Among the entries below, take the line with "the system. %" and the line with "induced_power_factor: 1.15", and output them and every line between them exactly, with nothing else.

- Data extracts
::::
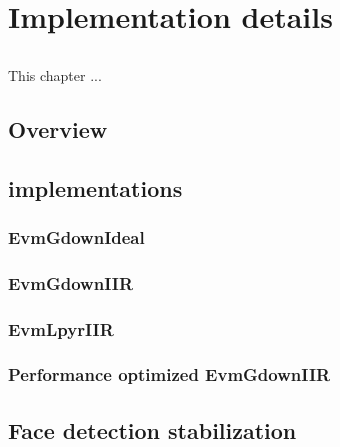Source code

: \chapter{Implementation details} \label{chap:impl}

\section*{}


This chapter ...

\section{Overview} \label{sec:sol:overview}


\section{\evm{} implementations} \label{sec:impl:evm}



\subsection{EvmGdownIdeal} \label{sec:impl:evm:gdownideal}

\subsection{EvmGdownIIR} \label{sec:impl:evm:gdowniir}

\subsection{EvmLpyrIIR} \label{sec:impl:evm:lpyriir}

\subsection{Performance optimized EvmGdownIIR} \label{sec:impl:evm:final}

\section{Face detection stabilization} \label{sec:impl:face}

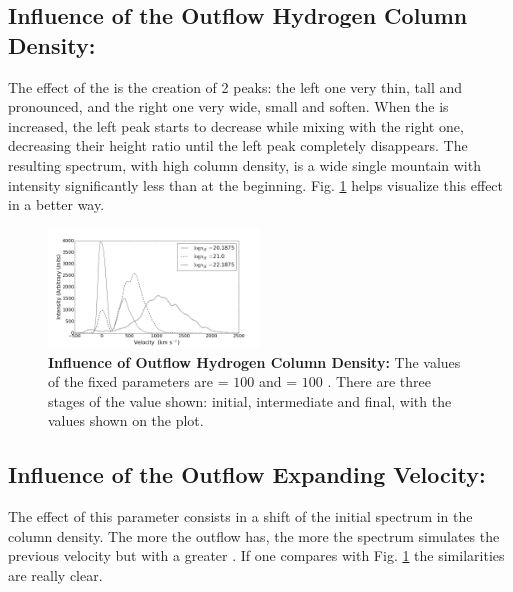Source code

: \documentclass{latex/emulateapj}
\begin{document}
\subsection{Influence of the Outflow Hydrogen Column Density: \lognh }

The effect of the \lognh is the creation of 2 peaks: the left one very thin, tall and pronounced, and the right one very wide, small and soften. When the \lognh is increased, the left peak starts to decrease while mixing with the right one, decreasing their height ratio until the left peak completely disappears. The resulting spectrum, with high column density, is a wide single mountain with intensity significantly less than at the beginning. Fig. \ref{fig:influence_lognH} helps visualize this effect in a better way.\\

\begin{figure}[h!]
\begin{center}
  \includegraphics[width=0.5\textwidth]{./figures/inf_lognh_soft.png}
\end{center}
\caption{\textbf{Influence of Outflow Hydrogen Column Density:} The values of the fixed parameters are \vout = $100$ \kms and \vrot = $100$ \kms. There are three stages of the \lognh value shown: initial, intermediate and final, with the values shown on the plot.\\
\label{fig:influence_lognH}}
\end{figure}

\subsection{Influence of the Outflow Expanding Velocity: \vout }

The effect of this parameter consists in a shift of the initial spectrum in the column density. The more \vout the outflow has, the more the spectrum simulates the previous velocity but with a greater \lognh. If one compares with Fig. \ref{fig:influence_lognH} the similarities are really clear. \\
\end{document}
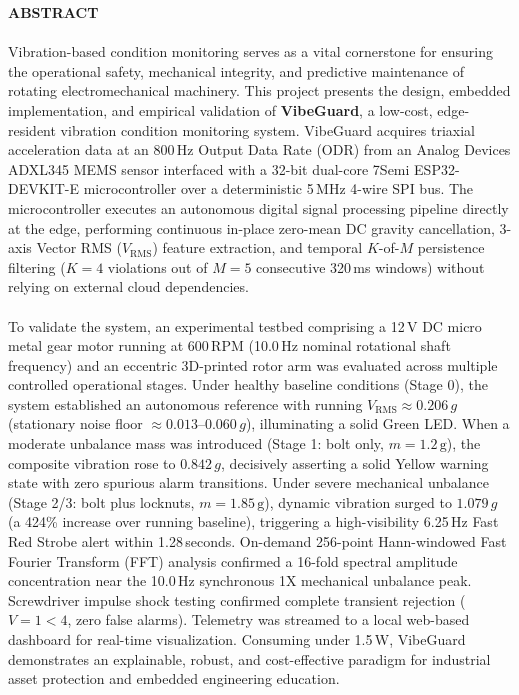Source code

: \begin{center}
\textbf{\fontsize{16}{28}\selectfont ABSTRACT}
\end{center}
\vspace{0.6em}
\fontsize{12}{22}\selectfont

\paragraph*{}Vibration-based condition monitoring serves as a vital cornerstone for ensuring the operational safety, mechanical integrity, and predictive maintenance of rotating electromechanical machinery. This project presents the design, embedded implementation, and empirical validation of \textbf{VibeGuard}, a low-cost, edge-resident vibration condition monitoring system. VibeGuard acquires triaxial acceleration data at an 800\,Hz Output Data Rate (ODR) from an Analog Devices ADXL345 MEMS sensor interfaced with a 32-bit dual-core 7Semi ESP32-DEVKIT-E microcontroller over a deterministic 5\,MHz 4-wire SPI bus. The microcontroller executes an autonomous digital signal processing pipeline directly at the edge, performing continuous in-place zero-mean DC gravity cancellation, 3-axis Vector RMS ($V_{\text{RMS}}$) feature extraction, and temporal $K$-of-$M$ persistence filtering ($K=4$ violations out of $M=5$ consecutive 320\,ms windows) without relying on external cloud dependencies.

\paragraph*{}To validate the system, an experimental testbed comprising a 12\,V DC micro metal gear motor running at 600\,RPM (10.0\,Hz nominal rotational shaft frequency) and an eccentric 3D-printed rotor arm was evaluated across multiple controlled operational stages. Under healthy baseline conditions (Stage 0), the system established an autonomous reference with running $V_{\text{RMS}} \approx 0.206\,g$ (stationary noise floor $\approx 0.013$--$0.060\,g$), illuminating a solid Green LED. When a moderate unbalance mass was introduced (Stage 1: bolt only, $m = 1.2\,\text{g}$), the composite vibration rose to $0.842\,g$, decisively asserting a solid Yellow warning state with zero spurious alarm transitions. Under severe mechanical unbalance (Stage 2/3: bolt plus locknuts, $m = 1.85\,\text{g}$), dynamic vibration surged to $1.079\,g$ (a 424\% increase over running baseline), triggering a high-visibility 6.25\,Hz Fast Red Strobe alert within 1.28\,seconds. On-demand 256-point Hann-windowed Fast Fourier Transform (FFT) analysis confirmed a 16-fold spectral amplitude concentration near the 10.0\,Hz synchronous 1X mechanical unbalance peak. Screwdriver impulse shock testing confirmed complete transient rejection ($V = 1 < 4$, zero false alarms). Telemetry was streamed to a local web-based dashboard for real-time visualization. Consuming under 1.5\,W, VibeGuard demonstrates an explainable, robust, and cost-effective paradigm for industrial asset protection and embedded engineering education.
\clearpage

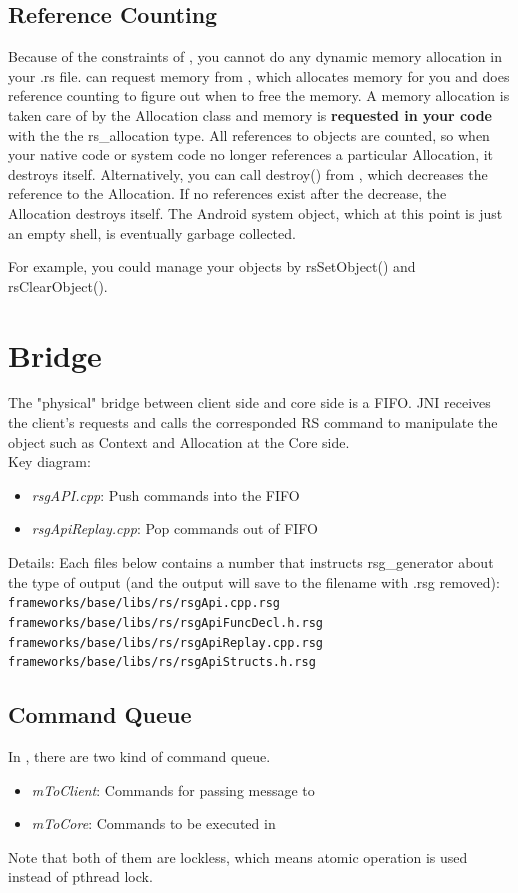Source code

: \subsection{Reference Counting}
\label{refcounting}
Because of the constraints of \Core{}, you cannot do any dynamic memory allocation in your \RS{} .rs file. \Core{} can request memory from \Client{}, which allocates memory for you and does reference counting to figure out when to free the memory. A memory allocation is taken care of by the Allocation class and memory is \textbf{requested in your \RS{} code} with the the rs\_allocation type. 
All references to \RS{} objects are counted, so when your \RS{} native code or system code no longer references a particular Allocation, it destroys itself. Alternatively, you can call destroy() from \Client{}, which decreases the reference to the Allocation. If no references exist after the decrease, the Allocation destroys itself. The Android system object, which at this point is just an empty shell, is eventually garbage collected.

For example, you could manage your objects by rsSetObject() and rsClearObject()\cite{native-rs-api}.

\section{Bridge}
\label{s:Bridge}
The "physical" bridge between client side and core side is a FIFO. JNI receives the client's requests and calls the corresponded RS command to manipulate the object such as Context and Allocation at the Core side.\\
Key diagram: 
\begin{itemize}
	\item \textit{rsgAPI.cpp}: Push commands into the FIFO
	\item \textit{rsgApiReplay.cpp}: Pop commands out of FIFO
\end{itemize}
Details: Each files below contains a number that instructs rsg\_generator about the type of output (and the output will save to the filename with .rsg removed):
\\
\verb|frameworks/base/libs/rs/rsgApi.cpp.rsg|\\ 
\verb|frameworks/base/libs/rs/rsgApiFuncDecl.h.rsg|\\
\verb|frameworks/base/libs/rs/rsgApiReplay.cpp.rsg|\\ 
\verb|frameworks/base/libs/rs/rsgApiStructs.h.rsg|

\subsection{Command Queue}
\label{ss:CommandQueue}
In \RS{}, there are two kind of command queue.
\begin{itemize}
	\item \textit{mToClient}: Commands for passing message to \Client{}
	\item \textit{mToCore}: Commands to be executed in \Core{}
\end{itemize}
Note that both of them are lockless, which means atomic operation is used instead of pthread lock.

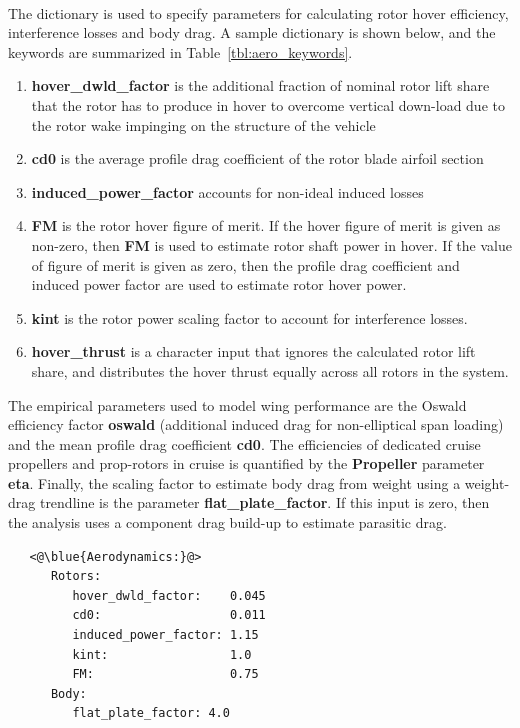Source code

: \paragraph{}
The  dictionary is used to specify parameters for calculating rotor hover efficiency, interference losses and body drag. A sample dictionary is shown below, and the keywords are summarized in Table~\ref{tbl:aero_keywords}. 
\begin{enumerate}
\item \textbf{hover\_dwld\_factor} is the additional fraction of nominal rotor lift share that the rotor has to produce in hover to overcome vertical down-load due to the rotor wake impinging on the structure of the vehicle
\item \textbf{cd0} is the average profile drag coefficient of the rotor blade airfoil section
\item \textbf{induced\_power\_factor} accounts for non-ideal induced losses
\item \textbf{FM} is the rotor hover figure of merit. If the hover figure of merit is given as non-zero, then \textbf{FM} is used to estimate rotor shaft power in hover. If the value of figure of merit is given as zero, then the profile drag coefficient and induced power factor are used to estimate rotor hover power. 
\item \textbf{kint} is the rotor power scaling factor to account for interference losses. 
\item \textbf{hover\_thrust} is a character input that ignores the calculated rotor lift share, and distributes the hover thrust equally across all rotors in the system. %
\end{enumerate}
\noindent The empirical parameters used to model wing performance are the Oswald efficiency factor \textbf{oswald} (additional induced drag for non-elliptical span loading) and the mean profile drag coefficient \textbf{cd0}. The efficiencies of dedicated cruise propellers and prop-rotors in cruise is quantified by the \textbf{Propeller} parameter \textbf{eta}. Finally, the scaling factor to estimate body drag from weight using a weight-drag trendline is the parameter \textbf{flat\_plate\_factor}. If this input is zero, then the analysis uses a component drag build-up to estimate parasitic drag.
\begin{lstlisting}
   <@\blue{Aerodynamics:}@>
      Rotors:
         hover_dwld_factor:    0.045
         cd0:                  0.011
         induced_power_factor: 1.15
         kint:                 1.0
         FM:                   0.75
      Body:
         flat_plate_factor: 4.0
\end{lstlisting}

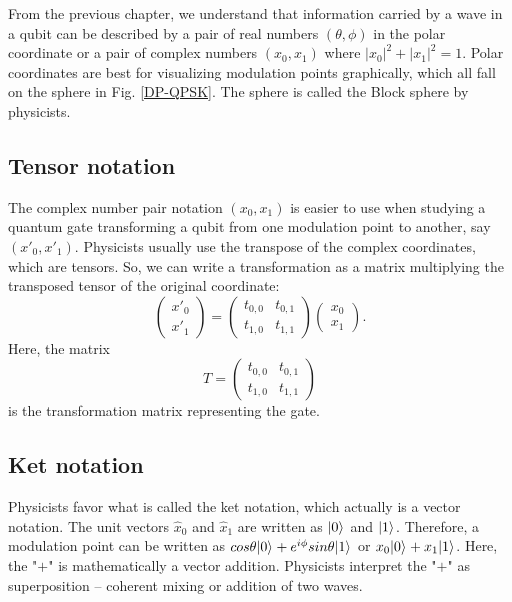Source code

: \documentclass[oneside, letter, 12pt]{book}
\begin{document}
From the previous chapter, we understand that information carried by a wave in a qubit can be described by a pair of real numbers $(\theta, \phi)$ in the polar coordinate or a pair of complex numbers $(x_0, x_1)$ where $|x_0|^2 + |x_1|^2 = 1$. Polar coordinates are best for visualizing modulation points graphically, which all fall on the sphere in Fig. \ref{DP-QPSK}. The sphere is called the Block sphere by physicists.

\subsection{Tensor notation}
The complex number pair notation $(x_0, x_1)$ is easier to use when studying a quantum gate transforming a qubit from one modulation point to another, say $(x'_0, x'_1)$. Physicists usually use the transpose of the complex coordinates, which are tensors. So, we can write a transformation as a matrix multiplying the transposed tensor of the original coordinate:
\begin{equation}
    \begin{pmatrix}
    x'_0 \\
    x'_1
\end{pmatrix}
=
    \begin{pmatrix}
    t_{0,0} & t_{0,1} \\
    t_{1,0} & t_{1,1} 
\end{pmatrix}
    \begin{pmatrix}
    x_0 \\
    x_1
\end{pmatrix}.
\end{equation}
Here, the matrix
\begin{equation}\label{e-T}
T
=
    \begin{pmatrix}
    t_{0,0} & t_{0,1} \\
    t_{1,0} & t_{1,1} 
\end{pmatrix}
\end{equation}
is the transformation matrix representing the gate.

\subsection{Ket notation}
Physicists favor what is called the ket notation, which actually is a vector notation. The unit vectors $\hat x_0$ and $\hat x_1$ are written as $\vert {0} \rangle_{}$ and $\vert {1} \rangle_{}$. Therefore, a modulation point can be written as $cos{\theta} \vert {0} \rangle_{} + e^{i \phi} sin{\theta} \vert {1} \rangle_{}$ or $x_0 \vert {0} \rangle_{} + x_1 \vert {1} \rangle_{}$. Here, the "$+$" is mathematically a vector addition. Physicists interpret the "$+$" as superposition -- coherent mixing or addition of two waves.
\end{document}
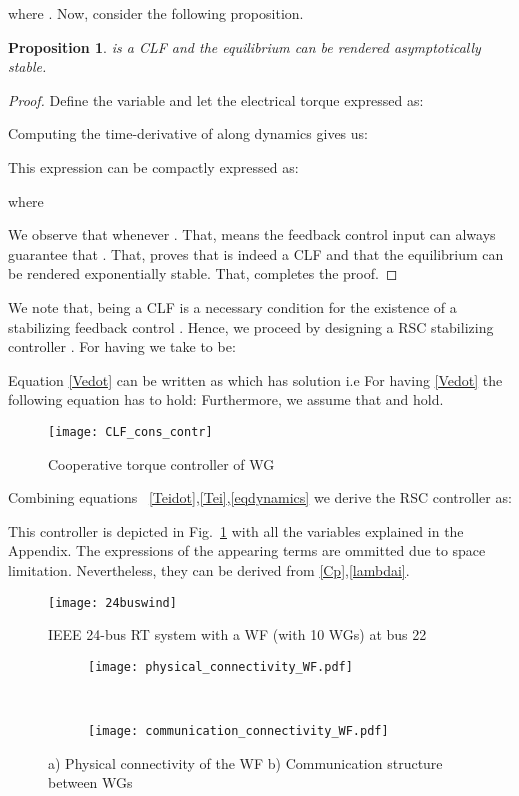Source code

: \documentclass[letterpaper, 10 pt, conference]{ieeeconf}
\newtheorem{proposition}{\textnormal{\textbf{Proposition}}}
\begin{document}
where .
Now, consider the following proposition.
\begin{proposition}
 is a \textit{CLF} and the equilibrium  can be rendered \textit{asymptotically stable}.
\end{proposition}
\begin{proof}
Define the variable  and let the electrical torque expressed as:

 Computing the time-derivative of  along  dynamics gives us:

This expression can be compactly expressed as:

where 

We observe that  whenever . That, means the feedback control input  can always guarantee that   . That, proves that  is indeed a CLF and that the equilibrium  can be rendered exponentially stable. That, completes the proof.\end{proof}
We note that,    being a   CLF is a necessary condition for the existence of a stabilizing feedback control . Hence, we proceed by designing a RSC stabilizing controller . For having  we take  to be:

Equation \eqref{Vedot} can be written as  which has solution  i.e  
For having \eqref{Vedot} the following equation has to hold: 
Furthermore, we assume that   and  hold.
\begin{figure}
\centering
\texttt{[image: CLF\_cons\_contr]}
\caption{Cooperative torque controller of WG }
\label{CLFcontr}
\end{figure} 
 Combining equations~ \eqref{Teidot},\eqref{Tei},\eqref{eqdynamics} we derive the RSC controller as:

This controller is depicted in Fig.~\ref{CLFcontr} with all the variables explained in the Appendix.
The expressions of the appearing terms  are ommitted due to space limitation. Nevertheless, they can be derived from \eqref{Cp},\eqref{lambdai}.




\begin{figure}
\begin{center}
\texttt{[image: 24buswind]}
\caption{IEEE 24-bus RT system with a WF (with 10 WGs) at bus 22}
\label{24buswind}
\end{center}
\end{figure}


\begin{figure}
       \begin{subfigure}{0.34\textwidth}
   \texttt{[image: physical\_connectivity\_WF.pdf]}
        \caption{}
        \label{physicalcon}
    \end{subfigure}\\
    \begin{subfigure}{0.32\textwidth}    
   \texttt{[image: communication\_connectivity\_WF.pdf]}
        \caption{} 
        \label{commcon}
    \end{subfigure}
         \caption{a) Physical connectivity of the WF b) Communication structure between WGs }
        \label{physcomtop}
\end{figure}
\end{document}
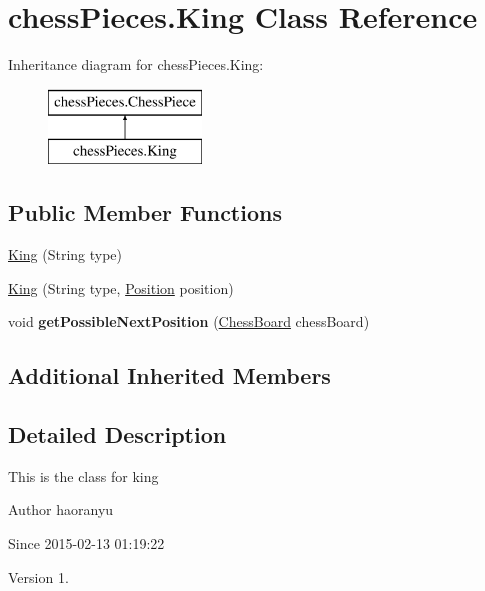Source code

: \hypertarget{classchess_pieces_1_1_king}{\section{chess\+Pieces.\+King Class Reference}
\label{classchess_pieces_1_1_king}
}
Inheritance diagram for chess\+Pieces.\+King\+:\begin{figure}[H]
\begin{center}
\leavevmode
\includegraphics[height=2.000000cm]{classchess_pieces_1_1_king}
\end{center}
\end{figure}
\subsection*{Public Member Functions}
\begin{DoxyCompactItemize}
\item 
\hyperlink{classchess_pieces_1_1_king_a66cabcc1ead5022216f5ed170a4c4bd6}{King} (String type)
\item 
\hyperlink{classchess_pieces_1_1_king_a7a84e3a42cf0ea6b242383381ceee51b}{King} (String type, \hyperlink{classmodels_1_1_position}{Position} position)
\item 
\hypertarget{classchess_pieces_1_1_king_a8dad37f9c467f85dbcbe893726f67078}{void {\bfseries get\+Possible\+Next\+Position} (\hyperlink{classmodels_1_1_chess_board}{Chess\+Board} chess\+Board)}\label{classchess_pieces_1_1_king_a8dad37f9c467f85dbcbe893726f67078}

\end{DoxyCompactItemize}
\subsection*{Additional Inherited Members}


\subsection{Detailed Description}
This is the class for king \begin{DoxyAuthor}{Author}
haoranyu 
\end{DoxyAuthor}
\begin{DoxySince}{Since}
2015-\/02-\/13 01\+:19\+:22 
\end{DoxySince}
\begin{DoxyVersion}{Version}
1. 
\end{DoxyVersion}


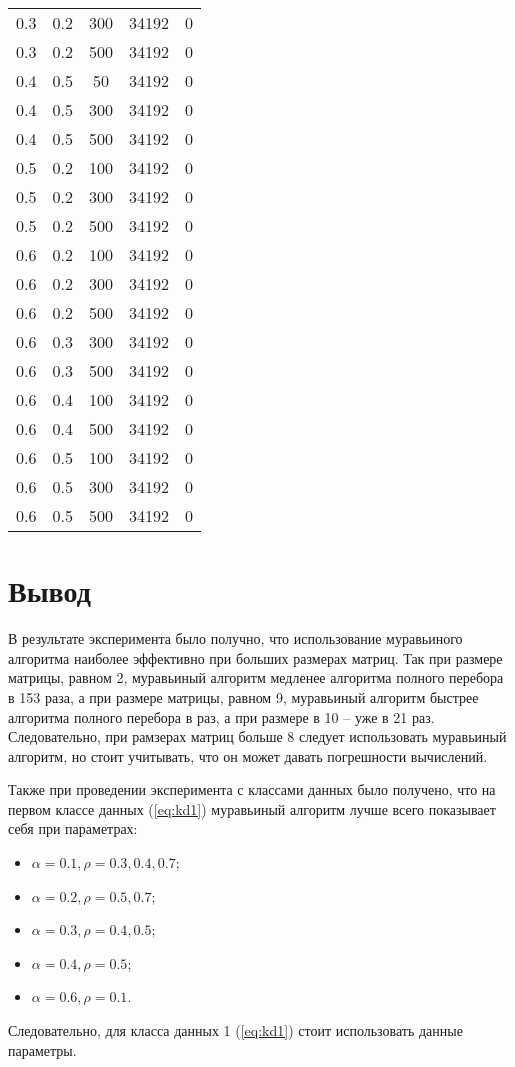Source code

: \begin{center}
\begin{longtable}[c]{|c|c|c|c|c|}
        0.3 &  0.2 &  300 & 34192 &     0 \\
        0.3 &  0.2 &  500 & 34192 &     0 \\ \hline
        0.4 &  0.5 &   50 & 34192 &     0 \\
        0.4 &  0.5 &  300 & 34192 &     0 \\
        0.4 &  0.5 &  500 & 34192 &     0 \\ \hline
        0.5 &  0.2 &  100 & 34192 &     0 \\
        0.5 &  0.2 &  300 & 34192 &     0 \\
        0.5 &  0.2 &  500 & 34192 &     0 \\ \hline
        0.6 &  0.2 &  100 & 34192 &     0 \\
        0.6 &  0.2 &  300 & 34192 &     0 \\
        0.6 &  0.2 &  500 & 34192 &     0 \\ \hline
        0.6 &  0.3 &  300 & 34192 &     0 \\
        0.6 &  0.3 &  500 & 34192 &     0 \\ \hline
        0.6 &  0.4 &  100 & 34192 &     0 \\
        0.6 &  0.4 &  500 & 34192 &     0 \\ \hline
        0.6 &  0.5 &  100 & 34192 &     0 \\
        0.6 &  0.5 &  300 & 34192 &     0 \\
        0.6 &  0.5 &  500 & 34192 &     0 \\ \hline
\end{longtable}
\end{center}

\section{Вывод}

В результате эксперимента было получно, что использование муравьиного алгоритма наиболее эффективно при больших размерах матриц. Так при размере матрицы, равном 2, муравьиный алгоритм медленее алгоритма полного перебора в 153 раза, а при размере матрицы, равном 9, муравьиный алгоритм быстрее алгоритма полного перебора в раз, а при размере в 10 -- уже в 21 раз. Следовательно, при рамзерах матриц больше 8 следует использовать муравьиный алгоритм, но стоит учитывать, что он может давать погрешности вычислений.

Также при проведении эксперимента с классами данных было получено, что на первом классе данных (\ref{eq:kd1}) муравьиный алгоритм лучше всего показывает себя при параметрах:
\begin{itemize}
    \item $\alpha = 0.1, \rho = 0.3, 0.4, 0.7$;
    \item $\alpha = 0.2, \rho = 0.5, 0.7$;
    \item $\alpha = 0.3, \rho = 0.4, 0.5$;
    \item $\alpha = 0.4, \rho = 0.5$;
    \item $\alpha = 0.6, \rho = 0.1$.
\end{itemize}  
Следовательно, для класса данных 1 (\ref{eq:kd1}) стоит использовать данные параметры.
::::
- Your response
\item \textbf{hover\_thrust} is a character input that ignores the calculated rotor lift share, and distributes the hover thrust equally across all rotors in the system. %
\end{enumerate}
\noindent The empirical parameters used to model wing performance are the Oswald efficiency factor \textbf{oswald} (additional induced drag for non-elliptical span loading) and the mean profile drag coefficient \textbf{cd0}. The efficiencies of dedicated cruise propellers and prop-rotors in cruise is quantified by the \textbf{Propeller} parameter \textbf{eta}. Finally, the scaling factor to estimate body drag from weight using a weight-drag trendline is the parameter \textbf{flat\_plate\_factor}. If this input is zero, then the analysis uses a component drag build-up to estimate parasitic drag.
\begin{lstlisting}
   <@\blue{Aerodynamics:}@>
      Rotors:
         hover_dwld_factor:    0.045
         cd0:                  0.011
         induced_power_factor: 1.15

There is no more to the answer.